Gerçekten ilginç bir yönelim…
Kıbrıs Cumhuriyeti’nin ortaya çıkış serüveni, siyasi olarak yol gösterici olabileceği gibi bu süreç sonunda yaratılan hukuki zemin de çözüm arayışlarının temeli olabilir. Bu arayış, Kıbrıs Anayasası’nda değişiklikler yaparak soruna çözüm bulmaya doğru gelişirse şaşmamak gerekecek.
Bu yaklaşım, Kıbrıs sorununun çözümsüzlüğünün önemli nedenlerinden biri olan Rum tarafının “durumdan memnun olma” halinin sonunu getirmeye de yardımcı olacaktır. Rum tarafı Kıbrıs Cumhuriyeti’ne çökmenin kendilerine sağladığı avantajları yitirmenin eşiğine gelirse bu devletin yeniden revize edilmesiyle sonuçlanacak bir sürece girmek zorunda kalacaktır diye düşünüyorum.
Bu revizyonun nasıl olacağı da az çok bellidir zaten. BM Güvenlik Konseyi kararları bu değişimin esasını oluşturacaktır.
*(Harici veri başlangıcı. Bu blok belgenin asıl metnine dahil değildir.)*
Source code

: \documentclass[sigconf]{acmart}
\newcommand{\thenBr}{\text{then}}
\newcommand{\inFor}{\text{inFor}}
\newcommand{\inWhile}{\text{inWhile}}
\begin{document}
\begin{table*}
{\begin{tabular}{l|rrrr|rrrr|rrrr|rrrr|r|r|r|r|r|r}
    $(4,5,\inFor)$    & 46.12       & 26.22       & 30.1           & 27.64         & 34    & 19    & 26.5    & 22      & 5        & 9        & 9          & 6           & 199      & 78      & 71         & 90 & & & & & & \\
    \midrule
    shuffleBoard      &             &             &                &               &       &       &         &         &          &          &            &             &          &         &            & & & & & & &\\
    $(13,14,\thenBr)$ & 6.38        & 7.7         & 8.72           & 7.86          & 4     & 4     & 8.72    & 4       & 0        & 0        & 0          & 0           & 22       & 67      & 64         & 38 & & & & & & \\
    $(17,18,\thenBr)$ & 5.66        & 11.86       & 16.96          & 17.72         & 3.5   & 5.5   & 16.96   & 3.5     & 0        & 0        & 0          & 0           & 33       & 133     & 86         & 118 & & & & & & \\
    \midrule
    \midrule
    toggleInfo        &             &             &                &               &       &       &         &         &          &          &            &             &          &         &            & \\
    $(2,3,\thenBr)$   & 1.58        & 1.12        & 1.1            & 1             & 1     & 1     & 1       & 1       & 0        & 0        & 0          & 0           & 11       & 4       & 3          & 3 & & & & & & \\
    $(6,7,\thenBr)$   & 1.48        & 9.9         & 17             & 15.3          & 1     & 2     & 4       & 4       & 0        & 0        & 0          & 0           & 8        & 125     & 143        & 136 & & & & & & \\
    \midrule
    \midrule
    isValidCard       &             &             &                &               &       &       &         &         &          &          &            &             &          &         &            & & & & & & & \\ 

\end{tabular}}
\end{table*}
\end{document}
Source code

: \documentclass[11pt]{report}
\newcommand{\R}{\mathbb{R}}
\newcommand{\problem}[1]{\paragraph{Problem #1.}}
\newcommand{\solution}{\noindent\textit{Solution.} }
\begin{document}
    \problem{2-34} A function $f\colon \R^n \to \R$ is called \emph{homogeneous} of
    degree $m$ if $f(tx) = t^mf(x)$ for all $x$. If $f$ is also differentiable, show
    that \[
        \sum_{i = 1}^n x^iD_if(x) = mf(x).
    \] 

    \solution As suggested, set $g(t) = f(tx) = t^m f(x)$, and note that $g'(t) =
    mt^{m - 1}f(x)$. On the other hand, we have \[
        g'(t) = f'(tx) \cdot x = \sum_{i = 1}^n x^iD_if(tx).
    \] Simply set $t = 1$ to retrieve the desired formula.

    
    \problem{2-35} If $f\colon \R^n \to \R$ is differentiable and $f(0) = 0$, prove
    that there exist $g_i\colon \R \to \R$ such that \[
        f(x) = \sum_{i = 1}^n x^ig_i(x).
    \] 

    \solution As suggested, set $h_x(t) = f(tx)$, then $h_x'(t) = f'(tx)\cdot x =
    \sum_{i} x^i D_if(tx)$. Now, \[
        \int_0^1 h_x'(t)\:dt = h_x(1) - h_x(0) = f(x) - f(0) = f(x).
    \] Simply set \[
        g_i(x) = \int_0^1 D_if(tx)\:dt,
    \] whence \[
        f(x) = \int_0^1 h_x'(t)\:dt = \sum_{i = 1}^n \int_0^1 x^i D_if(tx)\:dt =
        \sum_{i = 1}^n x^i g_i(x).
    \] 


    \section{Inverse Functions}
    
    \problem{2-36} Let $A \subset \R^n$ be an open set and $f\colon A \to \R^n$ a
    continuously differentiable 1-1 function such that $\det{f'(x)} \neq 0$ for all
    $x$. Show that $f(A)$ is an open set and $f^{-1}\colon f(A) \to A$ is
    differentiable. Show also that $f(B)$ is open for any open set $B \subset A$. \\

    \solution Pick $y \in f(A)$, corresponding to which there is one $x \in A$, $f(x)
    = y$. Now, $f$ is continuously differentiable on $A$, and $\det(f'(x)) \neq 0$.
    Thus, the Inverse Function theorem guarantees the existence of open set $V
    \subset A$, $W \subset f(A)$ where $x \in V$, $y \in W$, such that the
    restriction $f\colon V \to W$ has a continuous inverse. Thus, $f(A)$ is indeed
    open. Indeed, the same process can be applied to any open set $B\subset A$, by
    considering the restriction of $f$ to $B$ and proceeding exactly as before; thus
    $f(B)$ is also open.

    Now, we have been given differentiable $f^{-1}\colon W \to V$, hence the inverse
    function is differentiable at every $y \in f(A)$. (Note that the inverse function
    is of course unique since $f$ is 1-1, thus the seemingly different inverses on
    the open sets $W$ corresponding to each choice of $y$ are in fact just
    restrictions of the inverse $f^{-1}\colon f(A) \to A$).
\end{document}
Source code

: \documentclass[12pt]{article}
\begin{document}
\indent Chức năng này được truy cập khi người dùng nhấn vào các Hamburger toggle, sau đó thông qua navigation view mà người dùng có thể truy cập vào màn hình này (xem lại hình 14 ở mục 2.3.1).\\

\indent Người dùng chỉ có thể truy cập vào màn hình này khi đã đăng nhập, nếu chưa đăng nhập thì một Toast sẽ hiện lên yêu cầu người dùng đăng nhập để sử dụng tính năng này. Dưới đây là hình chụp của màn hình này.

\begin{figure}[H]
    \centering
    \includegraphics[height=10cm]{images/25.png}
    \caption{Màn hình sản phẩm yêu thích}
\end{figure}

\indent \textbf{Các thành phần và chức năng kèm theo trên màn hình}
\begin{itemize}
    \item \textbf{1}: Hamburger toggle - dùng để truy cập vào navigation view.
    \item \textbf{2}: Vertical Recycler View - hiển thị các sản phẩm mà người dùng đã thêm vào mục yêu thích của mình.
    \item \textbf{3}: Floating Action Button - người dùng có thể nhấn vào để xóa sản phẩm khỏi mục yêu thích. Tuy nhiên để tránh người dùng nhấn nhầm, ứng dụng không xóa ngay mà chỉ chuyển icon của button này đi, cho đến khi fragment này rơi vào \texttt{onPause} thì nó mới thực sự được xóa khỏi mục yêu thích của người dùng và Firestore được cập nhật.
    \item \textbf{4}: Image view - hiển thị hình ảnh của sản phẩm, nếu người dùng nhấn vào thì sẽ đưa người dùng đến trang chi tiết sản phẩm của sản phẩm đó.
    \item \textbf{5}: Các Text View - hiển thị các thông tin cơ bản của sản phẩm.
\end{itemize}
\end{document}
Bizim için önemli olan “iki bölgelilik” ve “iki tarafın siyasi eşitliği” bu kararlarda belirgin bir şekilde vurgulanmaktadır. Bunları Kıbrıs Anayasası’nda var olan haklarımızla birlikte düşündüğümüz zaman böyle bir çabanın Kıbrıs Türk halkının çıkarlarının korunmasına yardımcı olabileceğini anlıyoruz.
Rum tarafı, adada Türk askeri bulunmamasını ve garantörlük sisteminin berhava edilmesini kendi çözüm anlayışlarının esasları olarak ilan etmiştir. Ne var ki, Türk Silahlı Kuvvetleri’nin bugünkü şekliyle değilse bile 1960’daki şekliyle adada var olması yasal bir durumdur. Garanti ve İttifak Anlaşmaları da geçerli uluslararası anlaşmalar niteliğini korumaktadır. Sadece bunlar bile, TEPAV’ın arayışından esinlenerek belirlemeye çalıştığım çerçeveye girmemiz halinde Rum tarafının yaşayabileceği zorlukları anlamak için yeterlidir sanırım.
Kronikleşen sorunları çözmek için yaratıcı olmaya ihtiyaç vardır. Kıbrıs sorununa Kıbrıs ile ilgili anlaşmalar ve bir uluslararası anlaşma niteliğinde olan Kıbrıs Anayasası çerçevesinde çözüm aramak da “yeterince yaratıcı” bir düşüncedir.